(WORK INSTRUCTION) Nothing but the lines holding the string "stored" should appear in the answer. Copy them from the entries.

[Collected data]
==========
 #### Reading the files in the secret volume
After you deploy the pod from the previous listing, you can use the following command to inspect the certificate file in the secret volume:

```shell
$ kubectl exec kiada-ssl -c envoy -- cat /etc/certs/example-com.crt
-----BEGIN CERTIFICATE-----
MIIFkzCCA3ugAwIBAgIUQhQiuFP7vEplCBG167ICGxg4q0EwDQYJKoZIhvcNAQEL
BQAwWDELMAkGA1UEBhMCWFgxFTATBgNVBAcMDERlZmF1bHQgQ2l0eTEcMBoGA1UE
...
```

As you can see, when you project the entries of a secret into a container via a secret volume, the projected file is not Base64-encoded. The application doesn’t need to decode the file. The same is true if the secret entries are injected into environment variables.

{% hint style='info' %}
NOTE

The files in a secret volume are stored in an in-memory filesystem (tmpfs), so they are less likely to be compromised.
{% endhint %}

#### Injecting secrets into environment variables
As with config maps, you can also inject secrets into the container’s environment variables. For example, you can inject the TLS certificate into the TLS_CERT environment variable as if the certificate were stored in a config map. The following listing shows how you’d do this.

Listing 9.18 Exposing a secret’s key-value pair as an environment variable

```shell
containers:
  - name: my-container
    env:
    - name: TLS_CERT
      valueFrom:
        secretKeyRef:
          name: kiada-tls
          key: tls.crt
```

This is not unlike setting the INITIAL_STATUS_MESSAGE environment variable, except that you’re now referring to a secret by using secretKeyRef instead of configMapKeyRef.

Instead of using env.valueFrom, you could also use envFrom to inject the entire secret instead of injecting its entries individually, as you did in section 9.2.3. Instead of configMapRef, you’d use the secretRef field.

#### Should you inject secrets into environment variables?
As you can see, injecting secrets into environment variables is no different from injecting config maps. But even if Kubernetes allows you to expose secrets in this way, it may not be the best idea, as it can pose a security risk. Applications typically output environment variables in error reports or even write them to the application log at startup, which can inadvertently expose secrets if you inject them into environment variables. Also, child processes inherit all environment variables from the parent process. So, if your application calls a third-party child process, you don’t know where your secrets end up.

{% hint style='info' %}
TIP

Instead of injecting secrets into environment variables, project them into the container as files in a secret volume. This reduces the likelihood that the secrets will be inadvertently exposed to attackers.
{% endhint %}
==========
(RESULT)
The files in a secret volume are stored in an in-memory filesystem (tmpfs), so they are less likely to be compromised.
As with config maps, you can also inject secrets into the container’s environment variables. For example, you can inject the TLS certificate into the TLS_CERT environment variable as if the certificate were stored in a config map. The following listing shows how you’d do this.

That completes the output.